+++ INFORMATION SUPPLIED

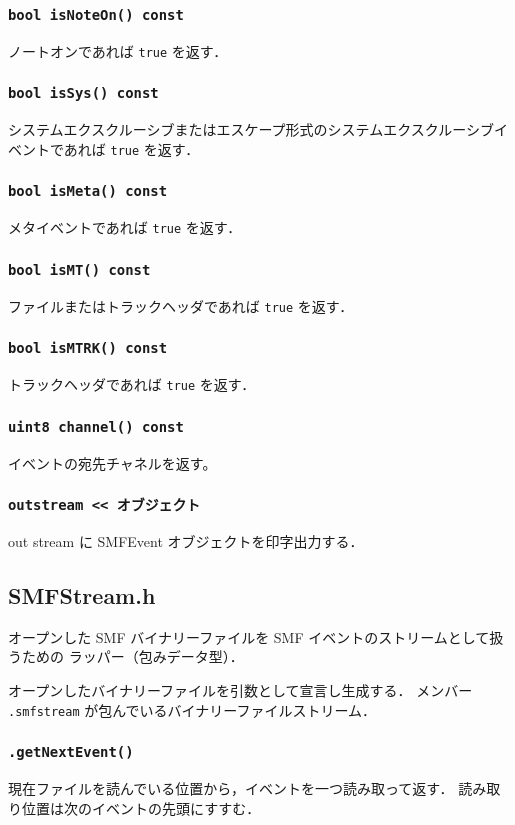 \documentclass[11pt]{jreport}
\begin{document}
\subsubsection*{\tt bool isNoteOn() const}
ノートオンであれば \verb+true+ を返す．

\subsubsection*{\tt bool isSys() const}
システムエクスクルーシブまたはエスケープ形式のシステムエクスクルーシブイベントであれば \verb+true+ を返す．

\subsubsection*{\tt bool isMeta() const}
メタイベントであれば \verb+true+ を返す．

\subsubsection*{\tt bool isMT() const}
ファイルまたはトラックヘッダであれば \verb+true+ を返す．

\subsubsection*{\tt bool isMTRK() const}
トラックヘッダであれば \verb+true+ を返す．

\subsubsection*{\tt uint8 channel() const}
イベントの宛先チャネルを返す。

\subsubsection*{\tt outstream << オブジェクト}
out stream に SMFEvent オブジェクトを印字出力する．


\subsection*{SMFStream.h}
オープンした SMF バイナリーファイルを SMF イベントのストリームとして扱うための
ラッパー（包みデータ型）．

オープンしたバイナリーファイルを引数として宣言し生成する．
メンバー \verb+.smfstream+ が包んでいるバイナリーファイルストリーム．

\subsubsection*{\tt .getNextEvent()}
現在ファイルを読んでいる位置から，イベントを一つ読み取って返す．
読み取り位置は次のイベントの先頭にすすむ．
\end{document}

++++++

● **WORK ORDER**
Starting from the first line of the entries above, print each line exactly until the line containing "ラッパー（包みデータ型）．" has been printed, and skip the pictures.

● **WRITTEN REPLY**
 \documentclass[11pt]{jreport}
\begin{document}
\subsubsection*{\tt bool isNoteOn() const}
ノートオンであれば \verb+true+ を返す．

\subsubsection*{\tt bool isSys() const}
システムエクスクルーシブまたはエスケープ形式のシステムエクスクルーシブイベントであれば \verb+true+ を返す．

\subsubsection*{\tt bool isMeta() const}
メタイベントであれば \verb+true+ を返す．

\subsubsection*{\tt bool isMT() const}
ファイルまたはトラックヘッダであれば \verb+true+ を返す．

\subsubsection*{\tt bool isMTRK() const}
トラックヘッダであれば \verb+true+ を返す．

\subsubsection*{\tt uint8 channel() const}
イベントの宛先チャネルを返す。

\subsubsection*{\tt outstream << オブジェクト}
out stream に SMFEvent オブジェクトを印字出力する．


\subsection*{SMFStream.h}
オープンした SMF バイナリーファイルを SMF イベントのストリームとして扱うための
ラッパー（包みデータ型）．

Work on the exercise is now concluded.